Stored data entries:
-- Opening Marker --

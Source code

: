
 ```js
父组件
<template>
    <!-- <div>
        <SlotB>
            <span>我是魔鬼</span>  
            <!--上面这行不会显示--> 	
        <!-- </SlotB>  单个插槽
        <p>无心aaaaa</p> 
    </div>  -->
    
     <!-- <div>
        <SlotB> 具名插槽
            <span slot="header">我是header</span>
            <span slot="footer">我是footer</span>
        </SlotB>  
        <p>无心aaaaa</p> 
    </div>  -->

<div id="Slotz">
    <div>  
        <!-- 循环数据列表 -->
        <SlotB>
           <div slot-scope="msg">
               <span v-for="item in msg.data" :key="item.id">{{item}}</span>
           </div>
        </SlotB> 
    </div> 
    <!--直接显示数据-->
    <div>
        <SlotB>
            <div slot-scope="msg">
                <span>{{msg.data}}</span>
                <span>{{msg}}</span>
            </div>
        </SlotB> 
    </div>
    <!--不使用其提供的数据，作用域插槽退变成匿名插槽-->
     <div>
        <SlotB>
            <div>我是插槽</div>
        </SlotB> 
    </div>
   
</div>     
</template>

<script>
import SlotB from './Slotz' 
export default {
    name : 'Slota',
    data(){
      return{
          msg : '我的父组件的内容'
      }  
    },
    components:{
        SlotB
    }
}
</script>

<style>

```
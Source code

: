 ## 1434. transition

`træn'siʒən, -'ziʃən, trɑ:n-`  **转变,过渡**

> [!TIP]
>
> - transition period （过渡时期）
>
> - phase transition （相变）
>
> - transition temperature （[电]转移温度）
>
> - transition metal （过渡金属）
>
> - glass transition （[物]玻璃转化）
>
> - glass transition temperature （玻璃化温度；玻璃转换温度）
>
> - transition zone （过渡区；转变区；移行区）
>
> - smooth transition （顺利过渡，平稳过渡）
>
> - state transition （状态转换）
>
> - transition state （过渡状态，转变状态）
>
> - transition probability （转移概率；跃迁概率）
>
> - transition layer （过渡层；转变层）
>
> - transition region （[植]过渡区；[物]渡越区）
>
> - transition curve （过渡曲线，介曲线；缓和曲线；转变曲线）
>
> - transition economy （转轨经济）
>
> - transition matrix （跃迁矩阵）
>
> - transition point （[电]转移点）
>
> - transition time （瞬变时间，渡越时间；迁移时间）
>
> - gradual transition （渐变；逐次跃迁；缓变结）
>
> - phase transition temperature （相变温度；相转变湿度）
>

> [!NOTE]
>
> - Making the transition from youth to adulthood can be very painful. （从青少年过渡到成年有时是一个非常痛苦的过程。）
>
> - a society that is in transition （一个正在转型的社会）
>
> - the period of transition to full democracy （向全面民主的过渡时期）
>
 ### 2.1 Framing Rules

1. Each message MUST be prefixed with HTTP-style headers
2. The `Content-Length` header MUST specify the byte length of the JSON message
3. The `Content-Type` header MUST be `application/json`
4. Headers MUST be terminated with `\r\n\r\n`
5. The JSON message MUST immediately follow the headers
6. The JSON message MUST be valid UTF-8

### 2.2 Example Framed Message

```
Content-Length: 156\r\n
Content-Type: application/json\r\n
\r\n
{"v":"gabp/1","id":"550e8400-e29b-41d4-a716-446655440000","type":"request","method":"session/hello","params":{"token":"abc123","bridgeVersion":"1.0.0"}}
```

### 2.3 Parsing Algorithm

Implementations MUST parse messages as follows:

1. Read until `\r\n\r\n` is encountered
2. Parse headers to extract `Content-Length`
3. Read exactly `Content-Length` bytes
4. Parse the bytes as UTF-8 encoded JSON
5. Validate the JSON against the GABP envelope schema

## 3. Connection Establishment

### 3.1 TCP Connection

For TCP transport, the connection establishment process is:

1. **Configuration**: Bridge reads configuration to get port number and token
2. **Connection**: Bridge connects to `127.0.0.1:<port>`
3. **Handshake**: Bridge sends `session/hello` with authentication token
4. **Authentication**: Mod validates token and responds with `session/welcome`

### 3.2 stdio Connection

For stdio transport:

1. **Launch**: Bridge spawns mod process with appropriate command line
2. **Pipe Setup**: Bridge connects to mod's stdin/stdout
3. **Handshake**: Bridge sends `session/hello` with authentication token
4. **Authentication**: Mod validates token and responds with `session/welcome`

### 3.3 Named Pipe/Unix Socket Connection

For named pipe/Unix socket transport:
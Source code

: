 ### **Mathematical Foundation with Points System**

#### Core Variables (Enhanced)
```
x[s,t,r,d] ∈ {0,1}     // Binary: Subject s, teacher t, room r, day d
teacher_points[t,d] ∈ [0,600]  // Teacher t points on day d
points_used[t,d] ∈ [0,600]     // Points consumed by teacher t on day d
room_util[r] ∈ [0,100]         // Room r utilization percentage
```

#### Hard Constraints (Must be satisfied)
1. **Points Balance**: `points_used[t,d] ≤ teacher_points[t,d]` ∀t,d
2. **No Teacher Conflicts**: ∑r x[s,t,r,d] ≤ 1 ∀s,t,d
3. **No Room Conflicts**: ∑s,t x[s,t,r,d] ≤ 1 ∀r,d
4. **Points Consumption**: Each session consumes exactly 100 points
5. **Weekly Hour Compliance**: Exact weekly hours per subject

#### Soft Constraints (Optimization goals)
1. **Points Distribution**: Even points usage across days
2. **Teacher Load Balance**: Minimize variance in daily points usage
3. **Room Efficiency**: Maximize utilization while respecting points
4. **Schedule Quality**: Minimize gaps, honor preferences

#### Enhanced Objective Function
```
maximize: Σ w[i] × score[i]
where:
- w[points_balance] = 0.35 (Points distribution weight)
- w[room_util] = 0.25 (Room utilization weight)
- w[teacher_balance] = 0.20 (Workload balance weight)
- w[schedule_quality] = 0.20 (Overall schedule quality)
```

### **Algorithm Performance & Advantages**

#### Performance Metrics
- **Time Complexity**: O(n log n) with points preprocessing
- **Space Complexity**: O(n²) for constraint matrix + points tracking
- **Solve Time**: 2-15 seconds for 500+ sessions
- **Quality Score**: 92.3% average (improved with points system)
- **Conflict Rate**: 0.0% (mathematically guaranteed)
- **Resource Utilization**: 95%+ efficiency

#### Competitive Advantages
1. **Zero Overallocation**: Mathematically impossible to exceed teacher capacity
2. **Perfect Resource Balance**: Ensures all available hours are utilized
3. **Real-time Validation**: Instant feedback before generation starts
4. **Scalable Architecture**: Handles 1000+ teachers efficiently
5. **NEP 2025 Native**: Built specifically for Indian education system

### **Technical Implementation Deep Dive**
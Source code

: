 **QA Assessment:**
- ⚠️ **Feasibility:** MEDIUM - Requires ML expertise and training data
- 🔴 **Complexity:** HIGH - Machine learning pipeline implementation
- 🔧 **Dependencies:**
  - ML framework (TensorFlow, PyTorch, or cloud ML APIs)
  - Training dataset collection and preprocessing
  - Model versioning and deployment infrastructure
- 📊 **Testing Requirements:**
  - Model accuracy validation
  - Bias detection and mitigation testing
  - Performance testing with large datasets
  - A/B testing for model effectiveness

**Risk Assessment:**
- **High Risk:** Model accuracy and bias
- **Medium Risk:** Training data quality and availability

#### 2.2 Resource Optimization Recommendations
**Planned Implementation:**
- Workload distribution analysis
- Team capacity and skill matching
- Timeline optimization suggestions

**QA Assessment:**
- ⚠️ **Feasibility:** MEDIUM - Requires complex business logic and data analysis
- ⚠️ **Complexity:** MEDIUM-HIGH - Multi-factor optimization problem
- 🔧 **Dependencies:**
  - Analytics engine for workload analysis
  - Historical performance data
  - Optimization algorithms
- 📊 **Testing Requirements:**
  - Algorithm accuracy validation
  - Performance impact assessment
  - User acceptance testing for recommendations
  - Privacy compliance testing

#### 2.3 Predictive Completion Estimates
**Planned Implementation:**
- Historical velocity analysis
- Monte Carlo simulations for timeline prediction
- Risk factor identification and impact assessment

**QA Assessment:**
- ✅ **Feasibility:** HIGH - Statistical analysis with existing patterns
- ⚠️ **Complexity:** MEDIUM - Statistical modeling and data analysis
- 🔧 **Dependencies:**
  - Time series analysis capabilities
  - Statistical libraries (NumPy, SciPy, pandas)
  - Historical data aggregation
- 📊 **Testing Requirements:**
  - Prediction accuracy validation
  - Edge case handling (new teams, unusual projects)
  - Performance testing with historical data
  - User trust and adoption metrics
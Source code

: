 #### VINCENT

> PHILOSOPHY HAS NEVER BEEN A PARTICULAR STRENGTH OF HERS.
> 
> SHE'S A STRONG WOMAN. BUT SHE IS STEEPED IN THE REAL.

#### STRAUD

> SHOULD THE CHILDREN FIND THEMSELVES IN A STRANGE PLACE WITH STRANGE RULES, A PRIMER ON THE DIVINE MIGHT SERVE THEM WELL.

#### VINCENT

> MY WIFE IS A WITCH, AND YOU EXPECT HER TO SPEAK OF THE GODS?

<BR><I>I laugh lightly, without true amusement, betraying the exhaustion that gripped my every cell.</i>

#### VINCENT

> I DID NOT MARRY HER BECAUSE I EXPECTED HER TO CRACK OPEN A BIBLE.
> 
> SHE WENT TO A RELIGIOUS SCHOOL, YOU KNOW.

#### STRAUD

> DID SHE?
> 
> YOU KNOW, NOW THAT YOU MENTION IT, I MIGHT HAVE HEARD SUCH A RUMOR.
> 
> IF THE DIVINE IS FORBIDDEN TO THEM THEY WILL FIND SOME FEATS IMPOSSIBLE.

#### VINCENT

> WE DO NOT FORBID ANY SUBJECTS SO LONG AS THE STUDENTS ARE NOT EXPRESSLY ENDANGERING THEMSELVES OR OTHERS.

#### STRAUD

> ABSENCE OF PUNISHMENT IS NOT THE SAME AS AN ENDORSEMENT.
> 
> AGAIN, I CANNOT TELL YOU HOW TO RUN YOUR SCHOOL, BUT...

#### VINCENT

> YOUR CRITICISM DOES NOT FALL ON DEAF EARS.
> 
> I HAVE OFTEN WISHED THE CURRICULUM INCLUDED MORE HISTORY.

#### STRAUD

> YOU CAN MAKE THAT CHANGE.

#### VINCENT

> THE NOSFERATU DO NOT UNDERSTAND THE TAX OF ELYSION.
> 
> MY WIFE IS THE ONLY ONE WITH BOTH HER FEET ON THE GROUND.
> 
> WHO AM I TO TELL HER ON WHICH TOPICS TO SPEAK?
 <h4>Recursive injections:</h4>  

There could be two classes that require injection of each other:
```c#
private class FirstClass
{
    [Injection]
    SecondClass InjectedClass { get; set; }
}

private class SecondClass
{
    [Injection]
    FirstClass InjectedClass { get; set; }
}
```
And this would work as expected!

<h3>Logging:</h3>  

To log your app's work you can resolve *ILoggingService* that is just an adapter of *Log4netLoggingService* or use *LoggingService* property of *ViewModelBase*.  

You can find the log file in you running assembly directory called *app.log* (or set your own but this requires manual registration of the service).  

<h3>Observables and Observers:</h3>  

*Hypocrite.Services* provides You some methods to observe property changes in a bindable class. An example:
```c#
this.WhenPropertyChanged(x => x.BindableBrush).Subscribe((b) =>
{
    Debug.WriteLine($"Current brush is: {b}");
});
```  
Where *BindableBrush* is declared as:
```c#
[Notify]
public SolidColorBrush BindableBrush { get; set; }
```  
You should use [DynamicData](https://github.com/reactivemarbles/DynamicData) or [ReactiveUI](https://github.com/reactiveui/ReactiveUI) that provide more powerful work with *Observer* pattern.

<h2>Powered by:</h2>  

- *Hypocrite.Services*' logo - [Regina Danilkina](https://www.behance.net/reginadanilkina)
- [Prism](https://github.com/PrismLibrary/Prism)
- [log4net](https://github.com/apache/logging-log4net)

-- Closing Marker --

» AIM OF THE EXERCISE: Each line above that contains the word "glass" should be returned.

» RESPONSE TO THIS EXERCISE:
> - glass transition （[物]玻璃转化）
> - glass transition temperature （玻璃化温度；玻璃转换温度）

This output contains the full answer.